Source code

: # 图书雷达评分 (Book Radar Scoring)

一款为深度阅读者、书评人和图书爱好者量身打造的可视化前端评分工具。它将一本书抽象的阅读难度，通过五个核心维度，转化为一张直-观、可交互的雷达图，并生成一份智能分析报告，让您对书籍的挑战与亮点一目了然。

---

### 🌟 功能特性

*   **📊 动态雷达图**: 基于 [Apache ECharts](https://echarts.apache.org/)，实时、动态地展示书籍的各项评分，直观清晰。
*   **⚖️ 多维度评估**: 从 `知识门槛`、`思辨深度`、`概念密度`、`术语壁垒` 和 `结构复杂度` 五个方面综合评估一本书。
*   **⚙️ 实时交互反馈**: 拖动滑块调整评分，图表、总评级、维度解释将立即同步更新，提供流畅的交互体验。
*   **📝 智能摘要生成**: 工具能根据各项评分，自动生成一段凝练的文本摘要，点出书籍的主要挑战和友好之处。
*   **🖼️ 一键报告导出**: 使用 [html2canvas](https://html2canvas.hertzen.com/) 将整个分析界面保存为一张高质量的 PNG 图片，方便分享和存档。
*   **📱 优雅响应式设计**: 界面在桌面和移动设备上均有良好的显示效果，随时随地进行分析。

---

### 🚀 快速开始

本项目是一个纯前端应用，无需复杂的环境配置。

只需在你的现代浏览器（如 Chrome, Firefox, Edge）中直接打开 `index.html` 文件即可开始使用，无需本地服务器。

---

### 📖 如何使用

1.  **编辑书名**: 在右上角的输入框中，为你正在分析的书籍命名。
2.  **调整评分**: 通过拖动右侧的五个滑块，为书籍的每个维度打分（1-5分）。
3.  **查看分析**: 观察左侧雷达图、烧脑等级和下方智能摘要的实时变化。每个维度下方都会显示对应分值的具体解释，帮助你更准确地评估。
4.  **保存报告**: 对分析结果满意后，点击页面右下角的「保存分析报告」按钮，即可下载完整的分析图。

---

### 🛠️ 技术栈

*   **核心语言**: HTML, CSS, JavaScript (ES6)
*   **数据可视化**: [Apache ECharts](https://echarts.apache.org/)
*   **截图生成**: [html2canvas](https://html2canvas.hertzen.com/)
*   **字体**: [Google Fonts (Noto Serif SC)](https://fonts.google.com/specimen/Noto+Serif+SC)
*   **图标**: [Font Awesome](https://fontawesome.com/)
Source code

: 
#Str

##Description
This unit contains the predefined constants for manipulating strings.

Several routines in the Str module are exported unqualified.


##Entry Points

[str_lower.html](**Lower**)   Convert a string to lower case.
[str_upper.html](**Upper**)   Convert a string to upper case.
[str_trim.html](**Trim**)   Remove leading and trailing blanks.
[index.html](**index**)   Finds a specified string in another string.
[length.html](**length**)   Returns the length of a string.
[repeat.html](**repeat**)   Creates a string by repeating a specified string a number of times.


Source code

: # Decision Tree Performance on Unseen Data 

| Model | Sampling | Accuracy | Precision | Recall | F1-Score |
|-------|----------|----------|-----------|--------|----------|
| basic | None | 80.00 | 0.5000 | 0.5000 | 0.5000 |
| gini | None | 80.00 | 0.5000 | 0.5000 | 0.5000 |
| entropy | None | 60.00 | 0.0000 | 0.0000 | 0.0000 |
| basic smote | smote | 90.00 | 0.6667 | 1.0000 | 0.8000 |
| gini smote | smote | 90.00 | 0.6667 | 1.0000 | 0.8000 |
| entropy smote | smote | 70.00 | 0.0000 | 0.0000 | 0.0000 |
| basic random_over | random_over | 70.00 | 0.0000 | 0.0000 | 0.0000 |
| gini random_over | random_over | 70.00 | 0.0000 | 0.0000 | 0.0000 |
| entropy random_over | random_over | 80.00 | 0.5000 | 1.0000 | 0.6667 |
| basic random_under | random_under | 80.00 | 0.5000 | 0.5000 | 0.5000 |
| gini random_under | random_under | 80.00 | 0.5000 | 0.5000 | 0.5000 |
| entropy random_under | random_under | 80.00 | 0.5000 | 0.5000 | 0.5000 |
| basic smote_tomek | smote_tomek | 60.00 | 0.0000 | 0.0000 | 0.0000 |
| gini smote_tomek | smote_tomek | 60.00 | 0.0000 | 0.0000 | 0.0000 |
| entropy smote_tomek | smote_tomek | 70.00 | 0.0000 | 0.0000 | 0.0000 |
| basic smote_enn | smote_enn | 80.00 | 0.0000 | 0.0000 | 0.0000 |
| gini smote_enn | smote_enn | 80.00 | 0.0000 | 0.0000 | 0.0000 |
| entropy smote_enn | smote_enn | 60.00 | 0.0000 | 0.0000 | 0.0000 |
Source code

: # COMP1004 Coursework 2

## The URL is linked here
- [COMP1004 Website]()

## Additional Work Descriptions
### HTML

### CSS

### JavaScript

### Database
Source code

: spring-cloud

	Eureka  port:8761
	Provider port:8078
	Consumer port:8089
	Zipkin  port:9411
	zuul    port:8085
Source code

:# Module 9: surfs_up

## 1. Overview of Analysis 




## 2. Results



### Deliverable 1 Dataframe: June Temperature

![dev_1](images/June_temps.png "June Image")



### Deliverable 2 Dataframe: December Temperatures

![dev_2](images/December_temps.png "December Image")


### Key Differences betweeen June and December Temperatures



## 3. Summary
════════════════════
[Task brief] Where a line of the data includes the string "JavaScript", list that line.

[Worked solution]
*   **核心语言**: HTML, CSS, JavaScript (ES6)
### JavaScript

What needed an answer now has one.